Paper Summary - Policy Distillation by Rusu et. al. (2016)

4 minute read

Rusu, A. A., Colmenarejo, S. G., Gulcehre, C., Desjardins, G., Kirkpatrick, J., Pascanu, R., … & Hadsell, R. (2015). Policy distillation. arXiv preprint arXiv:1511.06295.

My Objectives

To learn about a method which can be used to extract a policy from a larger RL agent network and use it to train a smaller network which potentially has similar performance or brings other value. I hope to use a model which can provide explanations regarding the learned policy.

Paper Summary

The paper presents policy distillation as a novel technique to learn the policy of a trained DQN agent using a smaller student model. It experiments with 3 different loss functions in learning the policy using the same model. It demonstrates how learning using a compressed model preserves performance. Finally, it demonstrates the utility of this technique for multi-task RL by learning a single policy from multiple single-task DQNs.

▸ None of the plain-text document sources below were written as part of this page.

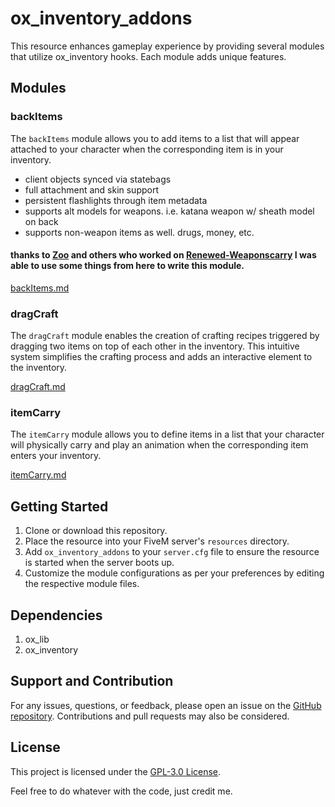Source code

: # ox_inventory_addons

This resource enhances gameplay experience by providing several modules that utilize ox_inventory hooks. Each module adds unique features.

## Modules

### backItems

The `backItems` module allows you to add items to a list that will appear attached to your character when the corresponding item is in your inventory.

 - client objects synced via statebags
 - full attachment and skin support
 - persistent flashlights through item metadata
 - supports alt models for weapons. i.e. katana weapon w/ sheath model on back
 - supports non-weapon items as well. drugs, money, etc.
 

#### thanks to [Zoo](https://github.com/FjamZoo) and others who worked on [Renewed-Weaponscarry](https://github.com/Renewed-Scripts/Renewed-Weaponscarry) I was able to use some things from here to write this module.

[backItems.md](./backItems/backItems.md)

### dragCraft

The `dragCraft` module enables the creation of crafting recipes triggered by dragging two items on top of each other in the inventory.
This intuitive system simplifies the crafting process and adds an interactive element to the inventory.

[dragCraft.md](./dragCraft/dragCraft.md)

### itemCarry

The `itemCarry` module allows you to define items in a list that your character will physically carry and play an animation when the corresponding item enters your inventory.

[itemCarry.md](./itemCarry/itemCarry.md)

## Getting Started

1. Clone or download this repository.
2. Place the resource into your FiveM server's `resources` directory.
3. Add `ox_inventory_addons` to your `server.cfg` file to ensure the resource is started when the server boots up.
4. Customize the module configurations as per your preferences by editing the respective module files.

## Dependencies

1. ox_lib
2. ox_inventory

## Support and Contribution

For any issues, questions, or feedback, please open an issue on the [GitHub repository](https://github.com/Demigod916/ox_inventory_addons). Contributions and pull requests may also be considered.

## License

This project is licensed under the [GPL-3.0 License](./LICENSE).

Feel free to do whatever with the code, just credit me.
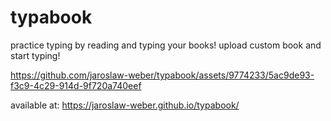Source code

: # typabook

practice typing by reading and typing your books! upload custom book and start typing!



https://github.com/jaroslaw-weber/typabook/assets/9774233/5ac9de93-f3c9-4c29-914d-9f720a740eef



available at:
https://jaroslaw-weber.github.io/typabook/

Policy distillation attempts to transfer the $Q$-function of the teacher model $T$ to the student model $S$. This implies that the teacher model must be able to output $Q$-values given the input observation.

If we use neural networks, they must classify the observed state into an action. The preceding layer before softmax must therefore be indicative of a $Q$-function since it is a state-dependent distribution over the actions. It is probably not necessarily correlated with the actual expected rewards, it could be very unstable and unbounded.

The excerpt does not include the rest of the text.